What you are asked to do:
Write out nothing except the lines of the entries below, from the first through the one containing "also a theoretical", exactly and without pictures.

Data excerpts:
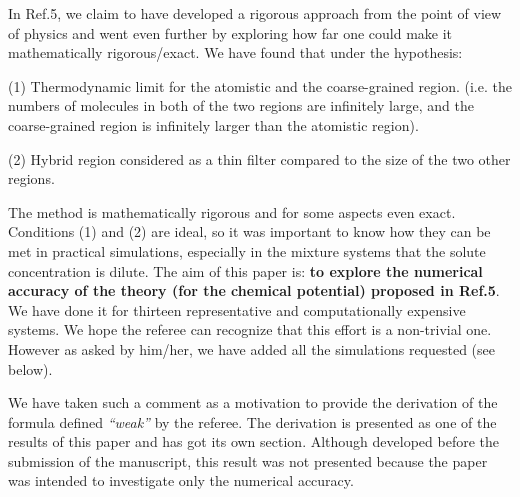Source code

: \documentclass[12pt]{article}
\newcommand{\recheck}[1]{{\color{red} #1}}
\begin{document}
In Ref.5, we claim to have developed a rigorous approach from the
point of view of physics and went even further by exploring how far
one could make it mathematically rigorous/exact. We have found that
under the hypothesis:

(1) Thermodynamic limit for the {atomistic and the coarse-grained region. (i.e. the numbers of molecules in both of the two
  regions are infinitely large, and the coarse-grained region is infinitely larger than the atomistic region)}.

(2) Hybrid region considered as a thin filter compared to the size of the two other regions.

The method is mathematically rigorous and for some aspects even
exact. Conditions (1) and (2) are ideal, so it was important to know
how they can be met in {practical simulations, especially in
the mixture systems that the solute concentration is dilute.} The aim of this paper is: {\bf to
  explore the numerical accuracy of the theory (for the chemical
  potential) proposed in Ref.5}.  We have done it for thirteen
representative and computationally expensive systems.  We hope the
referee can recognize that this effort is a non-trivial one. However
as asked by him/her, we have added all the simulations requested (see
below).

{\color{blue}{\it On the other hand, the paper lacks important pieces of information and many incomplete statements and definitions (see below). There is also a theoretical
    weakness in the sense that the main equation used to evaluate the chem. potential seems to be derived in an ad hoc fashion, and ``proven numerically'', as the authors wrote. It is not easy to rely on an equation/method which lacks a solid theoretical background (mostly in statistical physics)}}

We have taken such a comment as a motivation to {provide the} derivation of the formula defined {\it ``weak''} by the referee. The derivation is presented as one of the results of this paper and has got its own section.
Although developed before the submission of the manuscript, this result was not presented because the paper was intended to investigate only the numerical accuracy.
\end{document}
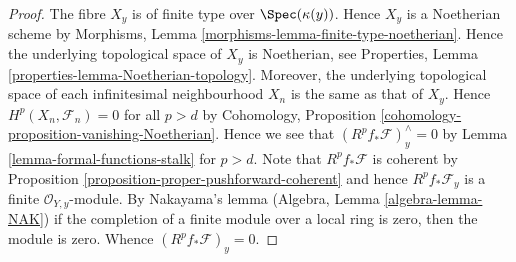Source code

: \begin{proof}
The fibre $X_y$ is of finite type over $\Spec(\kappa(y))$.
Hence $X_y$ is a Noetherian scheme by
Morphisms, Lemma \ref{morphisms-lemma-finite-type-noetherian}.
Hence the underlying topological space of $X_y$ is Noetherian, see
Properties, Lemma \ref{properties-lemma-Noetherian-topology}.
Moreover, the underlying topological space of each infinitesimal
neighbourhood $X_n$ is the same as that of $X_y$.
Hence $H^p(X_n, \mathcal{F}_n) = 0$ for all $p > d$ by
Cohomology, Proposition \ref{cohomology-proposition-vanishing-Noetherian}.
Hence we see that $(R^pf_*\mathcal{F})_y^\wedge = 0$
by Lemma \ref{lemma-formal-functions-stalk} for $p > d$.
Note that $R^pf_*\mathcal{F}$ is coherent by
Proposition \ref{proposition-proper-pushforward-coherent} and
hence $R^pf_*\mathcal{F}_y$ is a finite
$\mathcal{O}_{Y, y}$-module. By Nakayama's lemma
(Algebra, Lemma \ref{algebra-lemma-NAK})
if the completion of a finite module over a local ring
is zero, then the module is zero. Whence
$(R^pf_*\mathcal{F})_y = 0$.
\end{proof}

Solution:
Source code

: \documentclass[12pt]{article}
\newcommand{\recheck}[1]{{\color{red} #1}}
\begin{document}
In Ref.5, we claim to have developed a rigorous approach from the
point of view of physics and went even further by exploring how far
one could make it mathematically rigorous/exact. We have found that
under the hypothesis:

(1) Thermodynamic limit for the {atomistic and the coarse-grained region. (i.e. the numbers of molecules in both of the two
  regions are infinitely large, and the coarse-grained region is infinitely larger than the atomistic region)}.

(2) Hybrid region considered as a thin filter compared to the size of the two other regions.

The method is mathematically rigorous and for some aspects even
exact. Conditions (1) and (2) are ideal, so it was important to know
how they can be met in {practical simulations, especially in
the mixture systems that the solute concentration is dilute.} The aim of this paper is: {\bf to
  explore the numerical accuracy of the theory (for the chemical
  potential) proposed in Ref.5}.  We have done it for thirteen
representative and computationally expensive systems.  We hope the
referee can recognize that this effort is a non-trivial one. However
as asked by him/her, we have added all the simulations requested (see
below).

{\color{blue}{\it On the other hand, the paper lacks important pieces of information and many incomplete statements and definitions (see below). There is also a theoretical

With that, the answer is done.